*** Data to examine ***

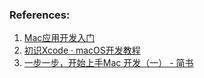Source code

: 



### References:
1. [Mac应用开发入门](http://www.cocoachina.com/bbs/read.php?tid=151757)
2. [初识Xcode · macOS开发教程](https://zhi-ming-zhang.gitbooks.io/macos/Tutorial-for-Beginner/Intro-to-Xcode.html)
3. [一步一步，开始上手Mac 开发（一） - 简书](http://www.jianshu.com/p/feadeb1ae7ae)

*** End of Data to examine ***

Leave the pictures out and reproduce every record above exactly.

● Response to this exercise
Source code

: 



### References:
1. [Mac应用开发入门](http://www.cocoachina.com/bbs/read.php?tid=151757)
2. [初识Xcode · macOS开发教程](https://zhi-ming-zhang.gitbooks.io/macos/Tutorial-for-Beginner/Intro-to-Xcode.html)
3. [一步一步，开始上手Mac 开发（一） - 简书](http://www.jianshu.com/p/feadeb1ae7ae)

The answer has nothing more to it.